- [What the exercise asks]
Look through the data below for the line with "[markdown]: https://daringfireball.net/projects/markdown" and the line with "#### Alternatives to Markdown", then output those two and all lines in between, exactly as written.

- [Source material]
········

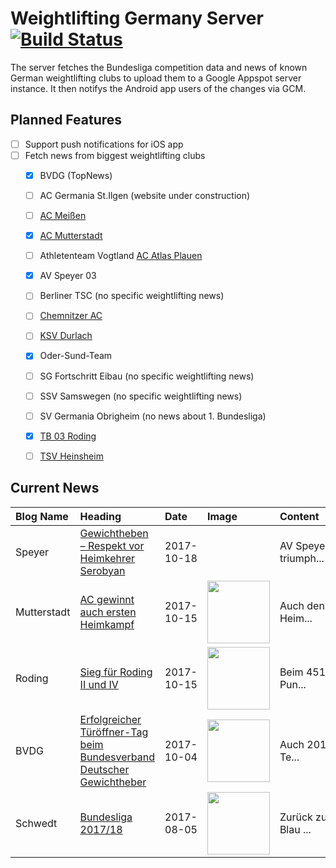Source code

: # Weightlifting Germany Server [![Build Status](https://travis-ci.org/WGierke/weightlifting_germany_server.svg?branch=master)](https://travis-ci.org/WGierke/weightlifting_germany_server)

The server fetches the Bundesliga competition data and news of known German weightlifting clubs to upload them to a Google Appspot server instance.
It then notifys the Android app users of the changes via GCM.

## Planned Features
- [ ] Support push notifications for iOS app  
- [ ] Fetch news from biggest weightlifting clubs
    - [X] BVDG (TopNews)
    - [ ] AC Germania St.Ilgen (website under construction)
    - [ ] [AC Meißen](http://www.ac-meissen.de/index.php?start=1)
    - [X] [AC Mutterstadt](http://www.ac-mutterstadt.de/index.php?start=1)
    - [ ] Athletenteam Vogtland [AC Atlas Plauen](https://acatlas.wordpress.com/)
    - [X] AV Speyer 03
    - [ ] Berliner TSC (no specific weightlifting news)
    - [ ] [Chemnitzer AC](http://chemnitzer-athletenclub.de/aktuelles/news/page/1/)
    - [ ] [KSV Durlach](http://ksvdurlach.de/news?page_n54=1)
    - [X] Oder-Sund-Team
    - [ ] SG Fortschritt Eibau (no specific weightlifting news)
    - [ ] SSV Samswegen (no specific weightlifting news)
    - [ ] SV Germania Obrigheim (no news about 1. Bundesliga)
    - [X] [TB 03 Roding](http://www.tb03-gewichtheben.de/page/1/)
    - [ ] [TSV Heinsheim](http://gewichtheben.tsv-heinsheim.de/index.php?start=1)


## Current News

| Blog Name   | Heading                                                                                                                                                                              | Date       | Image                                                                                                                              | Content                 |
|:------------|:-------------------------------------------------------------------------------------------------------------------------------------------------------------------------------------|:-----------|:-----------------------------------------------------------------------------------------------------------------------------------|:------------------------|
| Speyer      | [Gewichtheben – Respekt vor Heimkehrer Serobyan](http://www.av03-speyer.de/2017/10/gewichtheben-respekt-vor-heimkehrer-serobyan/)                                                    | 2017-10-18 |                                                                                                                                    | AV Speyer II triumph... |
| Mutterstadt | [AC gewinnt auch ersten Heimkampf](http://www.ac-mutterstadt.de/index.php?start=0&heading=f8fc2022da2ef0c685b0aeae044960c41508018400.0)                                              | 2017-10-15 | <img src='http://www.ac-mutterstadt.de//images/Prot-heins-heim.JPG' width='100px'/>                                                | Auch den ersten Heim... |
| Roding      | [Sieg für Roding II und IV](http://www.tb03-gewichtheben.de/2017/10/sieg-fuer-roding-ii-und-iv/)                                                                                     | 2017-10-15 | <img src='http://www.tb03-gewichtheben.de/wp-content/gallery/tb-03-roding-ii-kg-goerlitz-zittau/P1060292.JPG' width='100px'/>      | Beim 451,4:401,0-Pun... |
| BVDG        | [Erfolgreicher Türöffner-Tag beim Bundesverband Deutscher Gewichtheber](http://www.german-weightlifting.de/erfolgreicher-tueroeffner-tag-beim-bundesverband-deutscher-gewichtheber/) | 2017-10-04 | <img src='http://www.german-weightlifting.de/wp-content/uploads/2017/10/22219328_715266745330362_1511069781_o.jpg' width='100px'/> | Auch 2017 hat das Te... |
| Schwedt     | [Bundesliga 2017/18](http://gewichtheben.blauweiss65-schwedt.de/?p=7639)                                                                                                             | 2017-08-05 | <img src='http://gewichtheben.blauweiss65-schwedt.de/wp-content/uploads/2017/08/GW-Logo-neu-300x148.jpg' width='100px'/>           | Zurück zum TSV Blau ... |
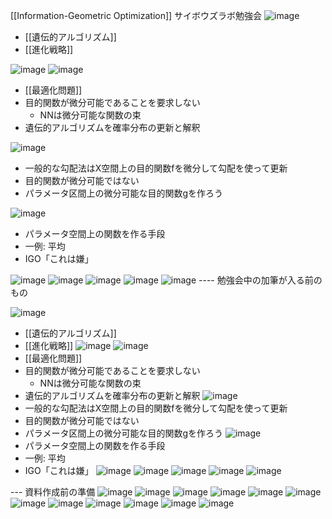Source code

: 
[[Information-Geometric Optimization]] サイボウズラボ勉強会
![image](https://gyazo.com/abb7bf8ea07aad824d4fb57117846d9b/thumb/1000)
- [[遺伝的アルゴリズム]]
- [[進化戦略]]

![image](https://gyazo.com/f7b8759c304a460082cffacdb00ebce3/thumb/1000)
![image](https://gyazo.com/6ebbe0289f737704c89a78ac5d6a4320/thumb/1000)
- [[最適化問題]]
- 目的関数が微分可能であることを要求しない
    - NNは微分可能な関数の束
- 遺伝的アルゴリズムを確率分布の更新と解釈

![image](https://gyazo.com/d606614e4adf248764f21e8cce5e83b7/thumb/1000)
- 一般的な勾配法はX空間上の目的関数fを微分して勾配を使って更新
- 目的関数が微分可能ではない
- パラメータ区間上の微分可能な目的関数gを作ろう

![image](https://gyazo.com/472b5f5362c02f9a55cef02370a1de6e/thumb/1000)
- パラメータ空間上の関数を作る手段
- 一例: 平均
- IGO「これは嫌」

![image](https://gyazo.com/a052926c5a0ed0d1fff5299a48a2f66e/thumb/1000)
![image](https://gyazo.com/f6d83bb6aa3782046525f5cb4d82ad27/thumb/1000)
![image](https://gyazo.com/76eec0b927cbded7b0f5ff71952d9d03/thumb/1000)
![image](https://gyazo.com/98c3aa388d713c444ec18e1cda1fea97/thumb/1000)
![image](https://gyazo.com/b9ae6cec2abf83e423c7524e33a12981/thumb/1000)
---- 勉強会中の加筆が入る前のもの

![image](https://gyazo.com/1dfb13d6713441633d30acf140506724/thumb/1000)
- [[遺伝的アルゴリズム]]
- [[進化戦略]]
![image](https://gyazo.com/b920663842c49bcbee502718ed63b5af/thumb/1000)
![image](https://gyazo.com/3d2627215ecbb710002f16be33fa1901/thumb/1000)
- [[最適化問題]]
- 目的関数が微分可能であることを要求しない
    - NNは微分可能な関数の束
- 遺伝的アルゴリズムを確率分布の更新と解釈
![image](https://gyazo.com/3213b4e4e2ed85ec762c87d9b2214885/thumb/1000)
- 一般的な勾配法はX空間上の目的関数fを微分して勾配を使って更新
- 目的関数が微分可能ではない
- パラメータ区間上の微分可能な目的関数gを作ろう
![image](https://gyazo.com/7f3a97b63adedeef82a67591d45942da/thumb/1000)
- パラメータ空間上の関数を作る手段
- 一例: 平均
- IGO「これは嫌」
![image](https://gyazo.com/e1fe8cfcb0cd849226c618c0159fa9c5/thumb/1000)
![image](https://gyazo.com/fca09f1bb8163c88440a43efcfcb8627/thumb/1000)
![image](https://gyazo.com/cc6437ec7f431da512a0c84ef2ecef55/thumb/1000)
![image](https://gyazo.com/49b703fb913cfb03017982ca9e26f858/thumb/1000)
![image](https://gyazo.com/247c674bc11f029c4535f1c1653fc8f7/thumb/1000)

--- 資料作成前の準備
![image](https://gyazo.com/0bb0f7cc1c81b7dbc4e3c56fcc138b54/thumb/1000)
![image](https://gyazo.com/b972464472288482c24bc63dcb7316f5/thumb/1000)
![image](https://gyazo.com/534a944f1a8b0003608d2680fc1f1da9/thumb/1000)
![image](https://gyazo.com/24814faf126c7586841e08d76a5406cd/thumb/1000)
![image](https://gyazo.com/50cab1ebe2b1c79deac7058b218866a7/thumb/1000)
![image](https://gyazo.com/81f01311355542228dc384bee34ea8c7/thumb/1000)
![image](https://gyazo.com/f510b24d5aec47c51389162bbd2188c3/thumb/1000)
![image](https://gyazo.com/ac0394690dc2bcc68fde40d4557de021/thumb/1000)
![image](https://gyazo.com/03d9a4d14931d5e6b2aec6722efe6295/thumb/1000)
![image](https://gyazo.com/bb9e2b4214eb5d7d7d4a62b080b0e7ba/thumb/1000)
![image](https://gyazo.com/5b09613e63a73c82ae0d276059c256d3/thumb/1000)
![image](https://gyazo.com/f35079e4cafb7a815ea5eb874e74d321/thumb/1000)

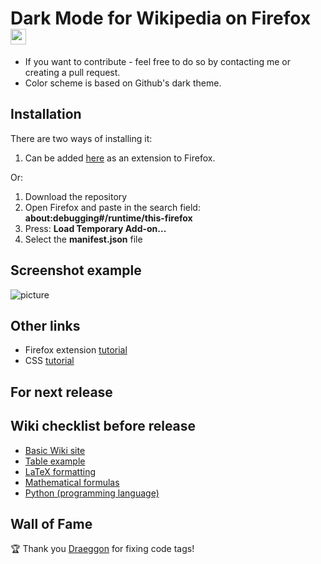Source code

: # Dark Mode for Wikipedia on Firefox <img src="https://github.com/alfredhirschfeld/Dark-Mode-Wikipedia/blob/master/dark_wiki_icon.png" width="25" height="25">

* If you want to contribute - feel free to do so by contacting me or creating a pull request.
* Color scheme is based on Github's dark theme.

## Installation
There are two ways of installing it:
1. Can be added [here](https://addons.mozilla.org/sv-SE/firefox/addon/dark-mode-for-wikipedia/?utm_source=addons.mozilla.org&utm_medium=referral&utm_content=search) as an extension to Firefox.

Or:
1. Download the repository
2. Open Firefox and paste in the search field: **about:debugging#/runtime/this-firefox**
3. Press: **Load Temporary Add-on...**
4. Select the **manifest.json** file

## Screenshot example
![picture](https://github.com/alfredhirschfeld/Dark-Mode-Wikipedia/blob/master/screenshot.png)

## Other links

* Firefox extension [tutorial](https://www.youtube.com/watch?v=9NY3wx9iEzY&t=388s)
* CSS [tutorial](https://www.youtube.com/watch?v=1PnVor36_40&t=251s)

## For next release

## Wiki checklist before release

* [Basic Wiki site](https://en.wikipedia.org/wiki/Sweden)
* [Table example](https://en.wikipedia.org/wiki/List_of_countries_by_total_health_expenditure_per_capita)
* [LaTeX formatting](https://en.wikipedia.org/wiki/LaTeX)
* [Mathematical formulas](https://en.wikipedia.org/wiki/Fraction)
* [Python (programming language)](https://en.wikipedia.org/wiki/Python_(programming_language))

## Wall of Fame

🏆 Thank you [Draeggon](https://github.com/Draeggon) for fixing code tags!
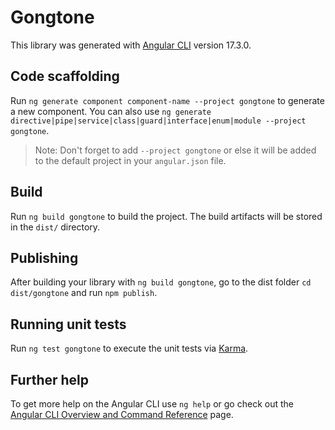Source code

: # Gongtone

This library was generated with [Angular CLI](https://github.com/angular/angular-cli) version 17.3.0.

## Code scaffolding

Run `ng generate component component-name --project gongtone` to generate a new component. You can also use `ng generate directive|pipe|service|class|guard|interface|enum|module --project gongtone`.
> Note: Don't forget to add `--project gongtone` or else it will be added to the default project in your `angular.json` file. 

## Build

Run `ng build gongtone` to build the project. The build artifacts will be stored in the `dist/` directory.

## Publishing

After building your library with `ng build gongtone`, go to the dist folder `cd dist/gongtone` and run `npm publish`.

## Running unit tests

Run `ng test gongtone` to execute the unit tests via [Karma](https://karma-runner.github.io).

## Further help

To get more help on the Angular CLI use `ng help` or go check out the [Angular CLI Overview and Command Reference](https://angular.io/cli) page.
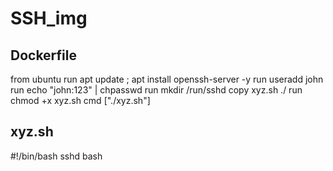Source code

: <h1>SSH_img</h1>

<h2>Dockerfile</h2>
from ubuntu
run apt update ; apt install openssh-server -y
run useradd john
run echo "john:123" | chpasswd
run mkdir /run/sshd
copy xyz.sh ./
run chmod +x xyz.sh
cmd ["./xyz.sh"]

<h2>xyz.sh</h2>
#!/bin/bash
sshd
bash

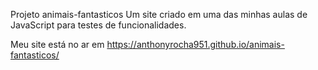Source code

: Projeto animais-fantasticos
Um site criado em uma das minhas aulas de JavaScript para testes de funcionalidades.

Meu site está no ar em https://anthonyrocha951.github.io/animais-fantasticos/
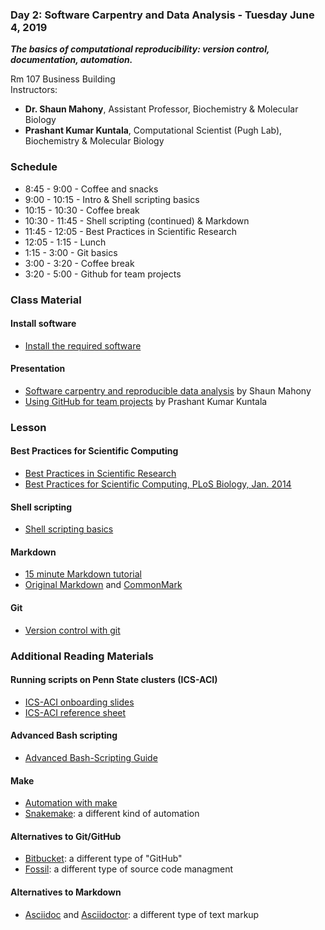 ### Day 2: Software Carpentry and Data Analysis - Tuesday June 4, 2019

***The basics of computational reproducibility: version control, documentation, automation.***

Rm 107 Business Building \
Instructors:
  * **Dr. Shaun Mahony**, Assistant Professor, Biochemistry & Molecular Biology
  * **Prashant Kumar Kuntala**, Computational Scientist (Pugh Lab), Biochemistry & Molecular Biology

### Schedule

* 8:45 - 9:00 - Coffee and snacks
* 9:00 - 10:15 - Intro & Shell scripting basics
* 10:15 - 10:30 - Coffee break
* 10:30 - 11:45 - Shell scripting (continued) & Markdown
* 11:45 - 12:05 - Best Practices in Scientific Research
* 12:05 - 1:15 - Lunch
* 1:15 - 3:00 - Git basics
* 3:00 - 3:20 - Coffee break
* 3:20 - 5:00 - Github for team projects



### Class Material

#### Install software

* [Install the required software][install]

#### Presentation

* [Software carpentry and reproducible data analysis][main]  by Shaun Mahony
* [Using GitHub for team projects][maingit]  by Prashant Kumar Kuntala

[install]: install.html
[main]: day2/pdf/Mahony_SoftwareCarpentry_20190604.pdf
[maingit]: day2/pdf/Kuntala_GitWorkshop_20190604.pdf 

### Lesson

#### Best Practices for Scientific Computing

* [Best Practices in Scientific Research][best]
* [Best Practices for Scientific Computing, PLoS Biology, Jan. 2014][bestpub]

[best]: day2/best_practices.html
[bestpub]: http://dx.doi.org/10.1371/journal.pbio.1001745


#### Shell scripting

* [Shell scripting basics][scshell]

[scshell]: http://swcarpentry.github.io/shell-novice

#### Markdown

* [15 minute Markdown tutorial][md15min]
* [Original Markdown][markdown] and [CommonMark][commonmark]

[md15min]: http://commonmark.org/help/tutorial
[markdown]: https://daringfireball.net/projects/markdown
[commonmark]: http://commonmark.org


#### Git

* [Version control with git][socgit]

[socgit]: http://swcarpentry.github.io/git-novice/


### Additional Reading Materials

#### Running scripts on Penn State clusters (ICS-ACI)

  * [ICS-ACI onboarding slides][acionb]
  * [ICS-ACI reference sheet][aciref]

[aciref]: https://ics.psu.edu/wp-content/uploads/2015/07/referenceSheet.pdf
[acionb]: https://ics.psu.edu/wp-content/uploads/2016/03/ICS-ACI__Onboarding.pdf


#### Advanced Bash scripting

* [Advanced Bash-Scripting Guide][bash]

[bash]: http://tldp.org/LDP/abs/html

#### Make

* [Automation with make][socmake]
* [Snakemake][snakemake]: a different kind of automation

[socmake]: http://swcarpentry.github.io/make-novice/
[snakemake]: https://bitbucket.org/snakemake/snakemake/wiki/Home

#### Alternatives to Git/GitHub

* [Bitbucket][bitbucket]: a different type of "GitHub"
* [Fossil][fossil]: a different type of source code managment

[bitbucket]: https://bitbucket.org/
[fossil]: https://www.fossil-scm.org/

#### Alternatives to Markdown

* [Asciidoc][asciidoc] and [Asciidoctor][asciidoctor]: a different type of text markup

[asciidoc]: http://www.methods.co.nz/asciidoc/
[asciidoctor]: http://asciidoctor.org/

········

- [Expected answer]
[markdown]: https://daringfireball.net/projects/markdown
[commonmark]: http://commonmark.org


#### Git

* [Version control with git][socgit]

[socgit]: http://swcarpentry.github.io/git-novice/


### Additional Reading Materials

#### Running scripts on Penn State clusters (ICS-ACI)

  * [ICS-ACI onboarding slides][acionb]
  * [ICS-ACI reference sheet][aciref]

[aciref]: https://ics.psu.edu/wp-content/uploads/2015/07/referenceSheet.pdf
[acionb]: https://ics.psu.edu/wp-content/uploads/2016/03/ICS-ACI__Onboarding.pdf


#### Advanced Bash scripting

* [Advanced Bash-Scripting Guide][bash]

[bash]: http://tldp.org/LDP/abs/html

#### Make

* [Automation with make][socmake]
* [Snakemake][snakemake]: a different kind of automation

[socmake]: http://swcarpentry.github.io/make-novice/
[snakemake]: https://bitbucket.org/snakemake/snakemake/wiki/Home

#### Alternatives to Git/GitHub

* [Bitbucket][bitbucket]: a different type of "GitHub"
* [Fossil][fossil]: a different type of source code managment

[bitbucket]: https://bitbucket.org/
[fossil]: https://www.fossil-scm.org/

#### Alternatives to Markdown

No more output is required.